Apesar de ter ocupado o posto de ‘lanterna vermelha’ no primeiro dia de treinos do Grande Prémio da Austrália de Fórmula 1, George Russell diz não sentir uma “grande pressão” sobre si.

O Williams FW 42 é considerado teoricamente o pior monolugar do atual pelotão da F1, e os vários contratempos do projeto só vieram deteriorar a situação. E depois da equipa falhar os dois primeiros dias de testes em Barcelona os problemas parecem continuar este fim de semana.

Esta sexta-feira o britânico, Russell, campeão em título de Fórmula 2, foi o mais lento em pista mas pode-se queixar de algum infortúnio, quando o fundo do seu monolugar foi danificado por uma pedra.

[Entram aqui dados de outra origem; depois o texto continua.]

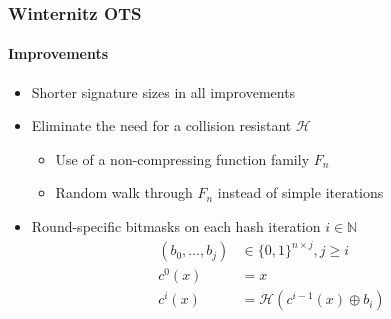 \documentclass[12pt]{beamer}
\newcommand{\hh}{$\mathcal{H}$}
\begin{document}
\begin{frame}
  \frametitle{Winternitz OTS}
  \framesubtitle{Improvements}
  \begin{itemize}
    \item Shorter signature sizes in all improvements
    \item Eliminate the need for a collision resistant \hh{}
    \begin{itemize}
      \item Use of a non-compressing function family $F_n$
      \item Random walk through $F_n$ instead of simple iterations
    \end{itemize}
    \item Round-specific bitmasks on each hash iteration $i \in \mathbb{N}$
    \begin{align*}
      (b_0, \dots, b_j) &\in \{0,1\}^{n \times j}, j \geq i \\
      c^0(x) &= x \\
      c^i(x) &= \mathcal{H}(c^{i-1}(x) \oplus b_i)
    \end{align*}
  \end{itemize}
\end{frame}
\end{document}
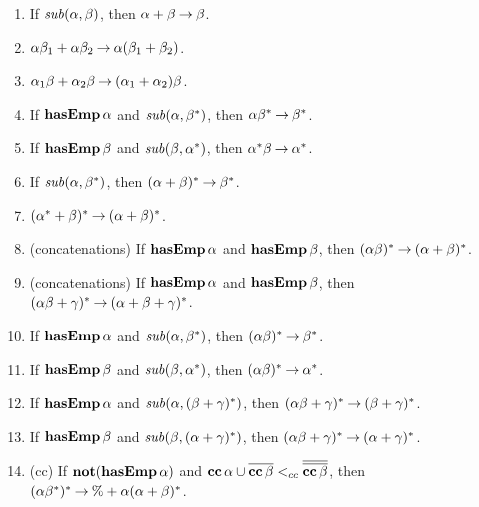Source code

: \begin{enumerate}[\quad(1)]
\item If ${\it sub}(\alpha,\beta)$, then $\alpha + \beta \mathbin{\to} \beta$.

\item $\alpha\beta_1 + \alpha\beta_2 \mathbin{\to} \alpha(\beta_1+\beta_2)$.

\item $\alpha_1\beta + \alpha_2\beta \mathbin{\to} (\alpha_1+\alpha_2)\beta$.

\item If $\mathbf{hasEmp}\,\alpha$ and ${\it sub}(\alpha,\beta^*)$, then
  $\alpha\beta^* \mathbin{\to} \beta^*$.

\item If $\mathbf{hasEmp}\,\beta$ and ${\it sub}(\beta,\alpha^*)$, then
  $\alpha^*\beta \mathbin{\to} \alpha^*$.

\item If ${\it sub}(\alpha,\beta^*)$, then $(\alpha+\beta)^* \mathbin{\to} \beta^*$.

\item $(\alpha^* + \beta)^* \mathbin{\to} (\alpha+\beta)^*$.

\item (concatenations) If $\mathbf{hasEmp}\,\alpha$ and $\mathbf{hasEmp}\,\beta$, then
  $(\alpha\beta)^* \mathbin{\to} (\alpha+\beta)^*$.

\item (concatenations) If $\mathbf{hasEmp}\,\alpha$ and $\mathbf{hasEmp}\,\beta$, then
  $(\alpha\beta + \gamma)^* \mathbin{\to} (\alpha+\beta+\gamma)^*$.
 
\item If $\mathbf{hasEmp}\,\alpha$ and ${\it sub}(\alpha,\beta^*)$, then
  $(\alpha\beta)^* \mathbin{\to} \beta^*$.

\item If $\mathbf{hasEmp}\,\beta$ and ${\it sub}(\beta,\alpha^*)$, then
  $(\alpha\beta)^* \mathbin{\to} \alpha^*$.

\item If $\mathbf{hasEmp}\,\alpha$ and ${\it sub}(\alpha,(\beta + \gamma)^*)$, then
  $(\alpha\beta + \gamma)^* \mathbin{\to} (\beta + \gamma)^*$.

\item If $\mathbf{hasEmp}\,\beta$ and ${\it sub}(\beta,(\alpha + \gamma)^*)$, then
  $(\alpha\beta + \gamma)^* \mathbin{\to} (\alpha + \gamma)^*$.

\item (cc) If $\mathbf{not}(\mathbf{hasEmp}\,\alpha)$ and $\mathbf{cc}\,\alpha \cup
  \overline{\mathbf{cc}\,\beta} \mathrel{<_{cc}} \overline{\overline{\mathbf{cc}\,\beta}}$, then
  $(\alpha\beta^*)^* \mathbin{\to} \% + \alpha(\alpha+\beta)^*$.


\end{enumerate}
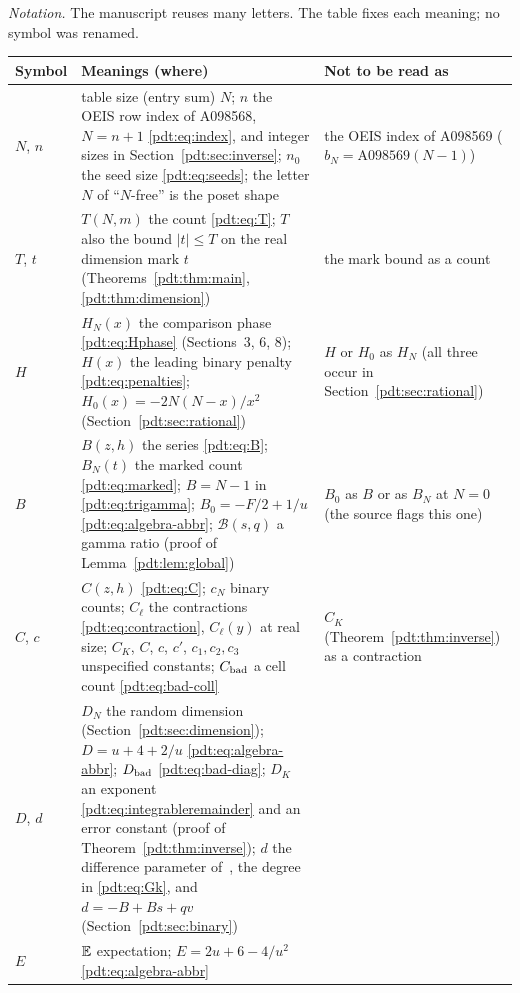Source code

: \begin{writenote}
\emph{Notation.} The manuscript reuses many letters. The table fixes each
meaning; no symbol was renamed.

\smallskip
\begingroup\renewcommand{\arraystretch}{1.1}
\begin{longtable}{@{}>{\raggedright\arraybackslash}p{0.55in}>{\raggedright\arraybackslash}p{3.7in}>{\raggedright\arraybackslash}p{1.9in}@{}}
\toprule
Symbol & Meanings (where) & Not to be read as\\
\midrule
\endhead
$N$, $n$ & table size (entry sum) $N$; $n$ the OEIS row index of A098568,
 $N=n+1$ \eqref{pdt:eq:index}, and integer sizes in
 Section~\ref{pdt:sec:inverse}; $n_0$ the seed size \eqref{pdt:eq:seeds};
 the letter $N$ of ``$N$-free'' is the poset shape & the OEIS index of
 A098569 ($b_N=\mathrm{A098569}(N-1)$)\\
$T$, $t$ & $T(N,m)$ the count \eqref{pdt:eq:T}; $T$ also the bound
 $|t|\le T$ on the real dimension mark $t$ (Theorems~\ref{pdt:thm:main},
 \ref{pdt:thm:dimension}) & the mark bound as a count\\
$H$ & $H_N(x)$ the comparison phase \eqref{pdt:eq:Hphase} (Sections~3, 6,
 8); $H(x)$ the leading binary penalty \eqref{pdt:eq:penalties};
 $H_0(x)=-2N(N-x)/x^2$ (Section~\ref{pdt:sec:rational}) & $H$ or $H_0$ as
 $H_N$ (all three occur in Section~\ref{pdt:sec:rational})\\
$B$ & $B(z,h)$ the series \eqref{pdt:eq:B}; $B_N(t)$ the marked count
 \eqref{pdt:eq:marked}; $B=N-1$ in \eqref{pdt:eq:trigamma};
 $B_0=-F/2+1/u$ \eqref{pdt:eq:algebra-abbr}; $\mathcal B(s,q)$ a gamma
 ratio (proof of Lemma~\ref{pdt:lem:global}) & $B_0$ as $B$ or as
 $B_N$ at $N=0$ (the source flags this one)\\
$C$, $c$ & $C(z,h)$ \eqref{pdt:eq:C}; $c_N$ binary counts; $C_\ell$ the
 contractions \eqref{pdt:eq:contraction}, $C_\ell(y)$ at real size;
 $C_K$, $C$, $c$, $c'$, $c_1,c_2,c_3$ unspecified constants;
 $C_{\rm bad}$ a cell count \eqref{pdt:eq:bad-coll} & $C_K$
 (Theorem~\ref{pdt:thm:inverse}) as a contraction\\
$D$, $d$ & $D_N$ the random dimension (Section~\ref{pdt:sec:dimension});
 $D=u+4+2/u$ \eqref{pdt:eq:algebra-abbr}; $D_{\rm bad}$
 \eqref{pdt:eq:bad-diag}; $D_K$ an exponent \eqref{pdt:eq:integrableremainder}
 and an error constant (proof of Theorem~\ref{pdt:thm:inverse}); $d$ the
 difference parameter of~\cite{ccs}, the degree in \eqref{pdt:eq:Gk}, and
 $d=-B+Bs+qv$ (Section~\ref{pdt:sec:binary}) & \\
$E$ & $\E$ expectation; $E=2u+6-4/u^2$ \eqref{pdt:eq:algebra-abbr} & \\

\end{longtable}
\end{writenote}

Ainda assim o jovem britânico não se sente inseguro, como já fez questão de salientar: “Tanto eu como a equipa não sentimos qualquer grande pressão. Toda a gente espera que terminemos em último com uma grande diferença para os nossos adversários, ou que as rodas saiam do carro quando deixemos as boxes. Por isso, de fora, parece que qualquer coisa que consigamos será um excelente resultado”.

Tendo o popular Robert Kubica como companheiro de equipa, as comparações entre os dois pilotos da Williams serão difíceis de fazer, pois o polaco está de regresso após nove anos de ausência e o acidente de rali deixou marcas numa das suas mãos.

Mas George Russell considera cedo para se traçar cenários negros relativamente ao futuro da equipa, enfatizando que o seu monolugar não é tão mau como parece. “Não temos um carro assim tão mau. Comporta-se bem e o pessoal está a tentar melhorar o apoio aerodinâmico para o tornar mais rápido. O chassis do ano passado teve enormes problemas de equilíbrio, mas agora temos uma boa base para mais trabalho”, sublinha.

O jovem britânico acrescenta: “É impossível resolver tudo do dia para a noite. Será um processo mais gradual mas quero ficar aqui por muito tempo. Estou pronto para fazer compromissos de modo a que compense mais tarde”.